Tommy Trouble and the Magic Marble
- Hardcover first edition
- Author: Ralph Fletcher
- Illustrator: Ben Caldwell
- Genre: Children's novel
- Publisher: Henry Holt and Company
- Publication date: 2000
- Media type: Print (Hardcover)
- Pages: 64
- ISBN: 978-0-8050-6387-5
- OCLC: 41951297
- LC Class: PZ7.F634 To 2000

= Tommy Trouble and the Magic Marble =

2000 novel by Ralph Fletcher

Tommy Trouble and the Magic Marble is a children's novel written by Ralph Fletcher and illustrated by Ben Caldwell. It was first published in 2000.

==Plot summary==
Tommy, who loves collecting, needs ten dollars to buy a magic marble from another boy. He tries to pick flowers from his mother's prize rose garden to sell to a neighbor, and tries to trade his little brother's snake.
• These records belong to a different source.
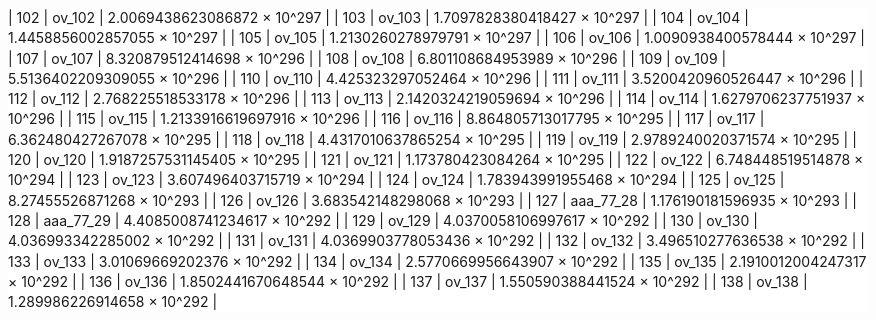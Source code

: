 | 102 | ov_102 | 2.0069438623086872 × 10^297 |
| 103 | ov_103 | 1.7097828380418427 × 10^297 |
| 104 | ov_104 | 1.4458856002857055 × 10^297 |
| 105 | ov_105 | 1.2130260278979791 × 10^297 |
| 106 | ov_106 | 1.0090938400578444 × 10^297 |
| 107 | ov_107 | 8.320879512414698 × 10^296 |
| 108 | ov_108 | 6.801108684953989 × 10^296 |
| 109 | ov_109 | 5.5136402209309055 × 10^296 |
| 110 | ov_110 | 4.425323297052464 × 10^296 |
| 111 | ov_111 | 3.5200420960526447 × 10^296 |
| 112 | ov_112 | 2.768225518533178 × 10^296 |
| 113 | ov_113 | 2.1420324219059694 × 10^296 |
| 114 | ov_114 | 1.6279706237751937 × 10^296 |
| 115 | ov_115 | 1.2133916619697916 × 10^296 |
| 116 | ov_116 | 8.864805713017795 × 10^295 |
| 117 | ov_117 | 6.362480427267078 × 10^295 |
| 118 | ov_118 | 4.4317010637865254 × 10^295 |
| 119 | ov_119 | 2.9789240020371574 × 10^295 |
| 120 | ov_120 | 1.9187257531145405 × 10^295 |
| 121 | ov_121 | 1.173780423084264 × 10^295 |
| 122 | ov_122 | 6.748448519514878 × 10^294 |
| 123 | ov_123 | 3.607496403715719 × 10^294 |
| 124 | ov_124 | 1.783943991955468 × 10^294 |
| 125 | ov_125 | 8.27455526871268 × 10^293 |
| 126 | ov_126 | 3.683542148298068 × 10^293 |
| 127 | aaa_77_28 | 1.176190181596935 × 10^293 |
| 128 | aaa_77_29 | 4.4085008741234617 × 10^292 |
| 129 | ov_129 | 4.0370058106997617 × 10^292 |
| 130 | ov_130 | 4.036993342285002 × 10^292 |
| 131 | ov_131 | 4.0369903778053436 × 10^292 |
| 132 | ov_132 | 3.496510277636538 × 10^292 |
| 133 | ov_133 | 3.01069669202376 × 10^292 |
| 134 | ov_134 | 2.5770669956643907 × 10^292 |
| 135 | ov_135 | 2.1910012004247317 × 10^292 |
| 136 | ov_136 | 1.8502441670648544 × 10^292 |
| 137 | ov_137 | 1.550590388441524 × 10^292 |
| 138 | ov_138 | 1.289986226914658 × 10^292 |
Tommy finally decides that the magic marble is not worth the trouble.

==Reception==
Todd Morning was mixed in his review for Booklist saying that "Today's children may have trouble relating to a story that ends with a game of marbles (does anyone play marbles these days?), but they'll still find lots to enjoy and think about. Ben Caldwell's black-and-white drawings are a plus; they have an angularity that nicely straddles the line between realism and cartoons." Steve Clancy in his review for School Library Journal was not very positive saying that "it's unlikely that this slight story line will hold readers' interest, and while marbles still hold a certain fascination for this age group, they are way down on a list headed by Game Boys and Pokémon cards. Rudimentary black-and-white cartoons capture the characters' moods but occasionally appear out of proportion. Overall, Fletcher's book lacks the humor or adventure of Barbara Park's "Junie B. Jones" series or Mary Pope Osborne's "Magic Tree House" books" The Horn Book Guide to Children's and Young Adult Books was also mixed in their review saying "The story line, like the accompanying line art, seems dated and rather bland, but the relationship between Tommy and his tagalong brother Bradley is appealing."